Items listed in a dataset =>
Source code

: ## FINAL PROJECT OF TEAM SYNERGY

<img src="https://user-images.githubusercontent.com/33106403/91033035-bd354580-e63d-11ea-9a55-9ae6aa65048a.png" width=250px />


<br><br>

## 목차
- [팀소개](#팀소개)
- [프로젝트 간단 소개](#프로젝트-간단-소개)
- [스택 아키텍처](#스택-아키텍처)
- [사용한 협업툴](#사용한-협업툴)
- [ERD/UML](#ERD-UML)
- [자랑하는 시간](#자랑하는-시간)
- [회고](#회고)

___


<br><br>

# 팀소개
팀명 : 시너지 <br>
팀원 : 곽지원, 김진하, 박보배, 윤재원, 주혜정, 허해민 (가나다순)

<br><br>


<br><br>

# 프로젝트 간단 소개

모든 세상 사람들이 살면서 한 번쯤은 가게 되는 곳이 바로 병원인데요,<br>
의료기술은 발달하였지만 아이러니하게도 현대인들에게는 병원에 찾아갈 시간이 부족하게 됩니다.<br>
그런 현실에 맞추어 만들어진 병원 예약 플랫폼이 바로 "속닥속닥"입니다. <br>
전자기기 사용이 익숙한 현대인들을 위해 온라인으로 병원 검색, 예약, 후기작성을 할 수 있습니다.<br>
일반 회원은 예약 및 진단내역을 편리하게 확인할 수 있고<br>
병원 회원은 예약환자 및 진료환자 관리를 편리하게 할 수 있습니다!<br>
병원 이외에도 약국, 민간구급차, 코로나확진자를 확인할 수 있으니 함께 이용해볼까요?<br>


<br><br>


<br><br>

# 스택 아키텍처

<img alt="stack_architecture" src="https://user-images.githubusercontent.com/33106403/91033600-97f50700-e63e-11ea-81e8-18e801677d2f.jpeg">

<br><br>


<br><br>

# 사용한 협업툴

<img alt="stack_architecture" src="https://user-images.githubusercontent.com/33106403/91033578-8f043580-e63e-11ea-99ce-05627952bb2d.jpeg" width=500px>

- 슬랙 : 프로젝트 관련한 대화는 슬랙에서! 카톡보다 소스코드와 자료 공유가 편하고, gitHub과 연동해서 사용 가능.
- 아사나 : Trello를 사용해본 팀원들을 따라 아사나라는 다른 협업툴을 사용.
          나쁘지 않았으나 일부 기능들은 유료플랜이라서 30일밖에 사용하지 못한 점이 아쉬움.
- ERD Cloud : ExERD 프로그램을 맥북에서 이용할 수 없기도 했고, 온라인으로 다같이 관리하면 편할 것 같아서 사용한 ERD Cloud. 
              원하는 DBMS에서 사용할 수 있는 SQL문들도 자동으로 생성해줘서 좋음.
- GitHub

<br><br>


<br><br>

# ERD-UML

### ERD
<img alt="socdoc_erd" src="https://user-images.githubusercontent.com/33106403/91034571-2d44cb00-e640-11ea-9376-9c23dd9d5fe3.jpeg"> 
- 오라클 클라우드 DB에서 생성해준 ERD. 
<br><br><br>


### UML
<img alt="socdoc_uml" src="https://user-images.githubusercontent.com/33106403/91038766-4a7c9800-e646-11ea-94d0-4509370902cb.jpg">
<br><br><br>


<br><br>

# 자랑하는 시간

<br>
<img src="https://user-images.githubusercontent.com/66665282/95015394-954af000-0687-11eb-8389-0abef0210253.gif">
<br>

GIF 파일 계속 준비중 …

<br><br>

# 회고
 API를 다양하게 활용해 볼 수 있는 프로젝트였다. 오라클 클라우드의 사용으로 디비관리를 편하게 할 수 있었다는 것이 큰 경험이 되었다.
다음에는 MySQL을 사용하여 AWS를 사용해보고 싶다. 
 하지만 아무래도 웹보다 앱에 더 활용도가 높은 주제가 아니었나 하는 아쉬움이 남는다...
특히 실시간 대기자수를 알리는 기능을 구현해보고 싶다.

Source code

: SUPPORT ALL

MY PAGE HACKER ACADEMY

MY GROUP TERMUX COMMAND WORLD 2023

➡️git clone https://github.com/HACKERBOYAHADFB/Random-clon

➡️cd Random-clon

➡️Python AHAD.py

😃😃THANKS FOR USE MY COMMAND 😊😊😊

WHAT NEEDS TO BE DONE =>
The required output is the line containing "MY PAGE HACKER ACADEMY" through the last line of the records above, each copied exactly and nothing more.

REPLY TO THE EXERCISE =>
MY PAGE HACKER ACADEMY

MY GROUP TERMUX COMMAND WORLD 2023

➡️git clone https://github.com/HACKERBOYAHADFB/Random-clon

➡️cd Random-clon

➡️Python AHAD.py

😃😃THANKS FOR USE MY COMMAND 😊😊😊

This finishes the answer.